1.2 – Click the Drivers tab. and 1.3 – Information for the Microsoft SQL Server entry is displayed in the Version column.

With that information now we can add the driver to the YAML. Now we have the driver as we can see:
data_source my_datasource_name:
type: sqlserver
host: host
port: '1433'
username: xxx
password: ...
database:
schema: dbo
trusted_connection: false
encrypt: false
trust_server_certificate: false
driver: 'ODBC Driver 17 for SQL Server'
2 – Fill the other values except username and password
As we are going to run the following test:
soda test-connection -d adventureworks -c configuration.yml -V
We notice some things:
- configuration.yml is the name of the file. All the properties have to be in a file with this name
- adventureworks is the name of the database given by me. So I’ve to change inside the YAML.
- Your host could be localhost
- Port could remain the same: ‘1433’
- The database I’m using is AdventureWorksLT2019
- The schema I’m using is SalesLT.Address
With that information we have the YAML file as we can see below:
data_source adventureworks:
type: sqlserver
host: localhost
port: '1433'
username:
password:
database: AdventureWorksLT2019
schema: SalesLT.Address
trusted_connection: false
encrypt: false
trust_server_certificate: false
driver: 'ODBC Driver 17 for SQL Server'
3 – Create the user with an SQL server Authentication
At the end, if you want to connect create a quality check you have to create a new login.
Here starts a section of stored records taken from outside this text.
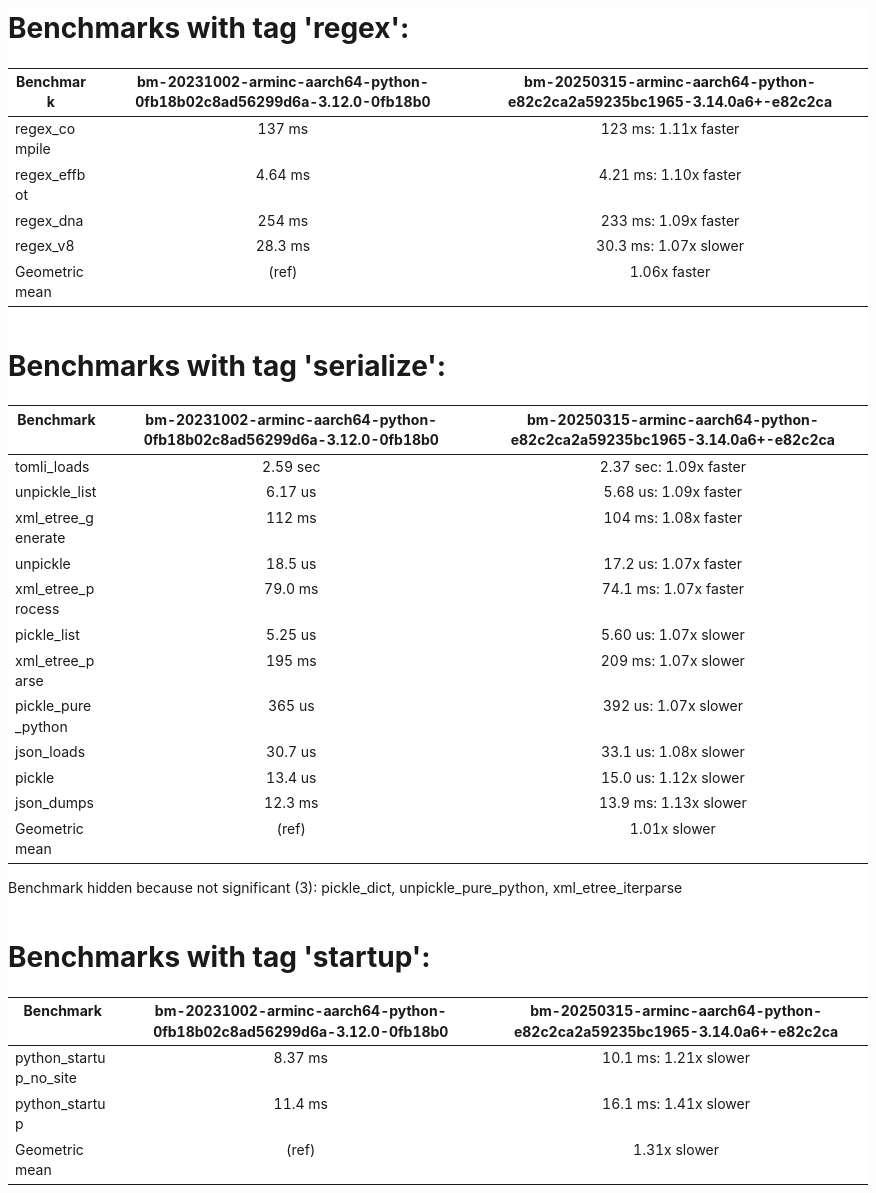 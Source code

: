 Benchmarks with tag 'regex':
============================

| Benchmark      | bm-20231002-arminc-aarch64-python-0fb18b02c8ad56299d6a-3.12.0-0fb18b0 | bm-20250315-arminc-aarch64-python-e82c2ca2a59235bc1965-3.14.0a6+-e82c2ca |
|----------------|:---------------------------------------------------------------------:|:------------------------------------------------------------------------:|
| regex_compile  | 137 ms                                                                | 123 ms: 1.11x faster                                                     |
| regex_effbot   | 4.64 ms                                                               | 4.21 ms: 1.10x faster                                                    |
| regex_dna      | 254 ms                                                                | 233 ms: 1.09x faster                                                     |
| regex_v8       | 28.3 ms                                                               | 30.3 ms: 1.07x slower                                                    |
| Geometric mean | (ref)                                                                 | 1.06x faster                                                             |

Benchmarks with tag 'serialize':
================================

| Benchmark          | bm-20231002-arminc-aarch64-python-0fb18b02c8ad56299d6a-3.12.0-0fb18b0 | bm-20250315-arminc-aarch64-python-e82c2ca2a59235bc1965-3.14.0a6+-e82c2ca |
|--------------------|:---------------------------------------------------------------------:|:------------------------------------------------------------------------:|
| tomli_loads        | 2.59 sec                                                              | 2.37 sec: 1.09x faster                                                   |
| unpickle_list      | 6.17 us                                                               | 5.68 us: 1.09x faster                                                    |
| xml_etree_generate | 112 ms                                                                | 104 ms: 1.08x faster                                                     |
| unpickle           | 18.5 us                                                               | 17.2 us: 1.07x faster                                                    |
| xml_etree_process  | 79.0 ms                                                               | 74.1 ms: 1.07x faster                                                    |
| pickle_list        | 5.25 us                                                               | 5.60 us: 1.07x slower                                                    |
| xml_etree_parse    | 195 ms                                                                | 209 ms: 1.07x slower                                                     |
| pickle_pure_python | 365 us                                                                | 392 us: 1.07x slower                                                     |
| json_loads         | 30.7 us                                                               | 33.1 us: 1.08x slower                                                    |
| pickle             | 13.4 us                                                               | 15.0 us: 1.12x slower                                                    |
| json_dumps         | 12.3 ms                                                               | 13.9 ms: 1.13x slower                                                    |
| Geometric mean     | (ref)                                                                 | 1.01x slower                                                             |

Benchmark hidden because not significant (3): pickle_dict, unpickle_pure_python, xml_etree_iterparse

Benchmarks with tag 'startup':
==============================

| Benchmark              | bm-20231002-arminc-aarch64-python-0fb18b02c8ad56299d6a-3.12.0-0fb18b0 | bm-20250315-arminc-aarch64-python-e82c2ca2a59235bc1965-3.14.0a6+-e82c2ca |
|------------------------|:---------------------------------------------------------------------:|:------------------------------------------------------------------------:|
| python_startup_no_site | 8.37 ms                                                               | 10.1 ms: 1.21x slower                                                    |
| python_startup         | 11.4 ms                                                               | 16.1 ms: 1.41x slower                                                    |
| Geometric mean         | (ref)                                                                 | 1.31x slower                                                             |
Create a Login on Microsoft Documentation and grant with privileges to see the database. If not the database will not be reacheable.
4 – Test your connection
Once you finish that you can fill the username and password and receive the test passed:
[15:43:45] Soda Core 3.0.22
[15:43:45] Reading configuration file "configuration.yml"
Successfully connected to 'adventureworks'.
[15:43:45] Query adventureworks.test-connection:
SELECT 1
Connection 'adventureworks' is valid.